> **Problem statement**:
Output all entries verbatim.

[Extracted data entries]
══════

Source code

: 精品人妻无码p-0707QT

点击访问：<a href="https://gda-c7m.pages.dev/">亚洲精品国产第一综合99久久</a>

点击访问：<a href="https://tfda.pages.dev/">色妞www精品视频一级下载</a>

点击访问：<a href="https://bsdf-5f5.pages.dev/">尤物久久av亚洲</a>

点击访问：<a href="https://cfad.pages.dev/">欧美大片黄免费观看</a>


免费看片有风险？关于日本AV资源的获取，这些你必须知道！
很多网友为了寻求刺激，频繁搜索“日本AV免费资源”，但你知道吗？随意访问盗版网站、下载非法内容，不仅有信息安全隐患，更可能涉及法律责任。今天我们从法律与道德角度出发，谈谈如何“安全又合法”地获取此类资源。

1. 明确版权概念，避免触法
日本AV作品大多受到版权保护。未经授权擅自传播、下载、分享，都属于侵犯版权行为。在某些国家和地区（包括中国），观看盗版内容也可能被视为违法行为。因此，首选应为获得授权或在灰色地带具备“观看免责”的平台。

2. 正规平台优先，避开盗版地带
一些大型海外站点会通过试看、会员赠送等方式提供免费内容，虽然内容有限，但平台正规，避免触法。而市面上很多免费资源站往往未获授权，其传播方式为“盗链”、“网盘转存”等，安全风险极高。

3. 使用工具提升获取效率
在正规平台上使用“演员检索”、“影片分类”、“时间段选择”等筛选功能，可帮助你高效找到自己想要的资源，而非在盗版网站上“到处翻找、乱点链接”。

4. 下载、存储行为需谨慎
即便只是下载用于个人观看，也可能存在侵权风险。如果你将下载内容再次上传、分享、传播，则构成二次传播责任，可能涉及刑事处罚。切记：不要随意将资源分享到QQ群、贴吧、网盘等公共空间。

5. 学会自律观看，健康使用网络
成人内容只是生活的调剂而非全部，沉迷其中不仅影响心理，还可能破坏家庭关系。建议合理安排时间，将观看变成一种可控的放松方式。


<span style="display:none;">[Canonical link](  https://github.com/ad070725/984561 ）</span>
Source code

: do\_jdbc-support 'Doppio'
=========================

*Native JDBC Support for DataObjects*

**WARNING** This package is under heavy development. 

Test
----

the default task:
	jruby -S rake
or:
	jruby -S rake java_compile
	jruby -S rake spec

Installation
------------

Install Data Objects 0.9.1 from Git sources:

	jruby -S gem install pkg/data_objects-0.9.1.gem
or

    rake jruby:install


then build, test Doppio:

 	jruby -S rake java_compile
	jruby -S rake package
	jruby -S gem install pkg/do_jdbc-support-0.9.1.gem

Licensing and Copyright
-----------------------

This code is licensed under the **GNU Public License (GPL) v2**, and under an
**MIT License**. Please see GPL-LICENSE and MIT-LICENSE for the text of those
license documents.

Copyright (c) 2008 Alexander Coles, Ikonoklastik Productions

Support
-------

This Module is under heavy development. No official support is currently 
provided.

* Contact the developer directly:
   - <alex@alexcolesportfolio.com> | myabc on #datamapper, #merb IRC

══════

> **Response**:
Source code

: 精品人妻无码p-0707QT

点击访问：<a href="https://gda-c7m.pages.dev/">亚洲精品国产第一综合99久久</a>

点击访问：<a href="https://tfda.pages.dev/">色妞www精品视频一级下载</a>

点击访问：<a href="https://bsdf-5f5.pages.dev/">尤物久久av亚洲</a>

点击访问：<a href="https://cfad.pages.dev/">欧美大片黄免费观看</a>


免费看片有风险？关于日本AV资源的获取，这些你必须知道！
很多网友为了寻求刺激，频繁搜索“日本AV免费资源”，但你知道吗？随意访问盗版网站、下载非法内容，不仅有信息安全隐患，更可能涉及法律责任。今天我们从法律与道德角度出发，谈谈如何“安全又合法”地获取此类资源。

1. 明确版权概念，避免触法
日本AV作品大多受到版权保护。未经授权擅自传播、下载、分享，都属于侵犯版权行为。在某些国家和地区（包括中国），观看盗版内容也可能被视为违法行为。因此，首选应为获得授权或在灰色地带具备“观看免责”的平台。

2. 正规平台优先，避开盗版地带
一些大型海外站点会通过试看、会员赠送等方式提供免费内容，虽然内容有限，但平台正规，避免触法。而市面上很多免费资源站往往未获授权，其传播方式为“盗链”、“网盘转存”等，安全风险极高。

3. 使用工具提升获取效率
在正规平台上使用“演员检索”、“影片分类”、“时间段选择”等筛选功能，可帮助你高效找到自己想要的资源，而非在盗版网站上“到处翻找、乱点链接”。

4. 下载、存储行为需谨慎
即便只是下载用于个人观看，也可能存在侵权风险。如果你将下载内容再次上传、分享、传播，则构成二次传播责任，可能涉及刑事处罚。切记：不要随意将资源分享到QQ群、贴吧、网盘等公共空间。

5. 学会自律观看，健康使用网络
成人内容只是生活的调剂而非全部，沉迷其中不仅影响心理，还可能破坏家庭关系。建议合理安排时间，将观看变成一种可控的放松方式。


<span style="display:none;">[Canonical link](  https://github.com/ad070725/984561 ）</span>
Source code

: do\_jdbc-support 'Doppio'
=========================

*Native JDBC Support for DataObjects*

**WARNING** This package is under heavy development. 

Test
----

the default task:
	jruby -S rake
or:
	jruby -S rake java_compile
	jruby -S rake spec

Installation
------------

Install Data Objects 0.9.1 from Git sources:

	jruby -S gem install pkg/data_objects-0.9.1.gem
or

    rake jruby:install


then build, test Doppio:

 	jruby -S rake java_compile
	jruby -S rake package
	jruby -S gem install pkg/do_jdbc-support-0.9.1.gem

Licensing and Copyright
-----------------------

This code is licensed under the **GNU Public License (GPL) v2**, and under an
**MIT License**. Please see GPL-LICENSE and MIT-LICENSE for the text of those
license documents.

Copyright (c) 2008 Alexander Coles, Ikonoklastik Productions

Support
-------

This Module is under heavy development. No official support is currently 
provided.

* Contact the developer directly:
   - <alex@alexcolesportfolio.com> | myabc on #datamapper, #merb IRC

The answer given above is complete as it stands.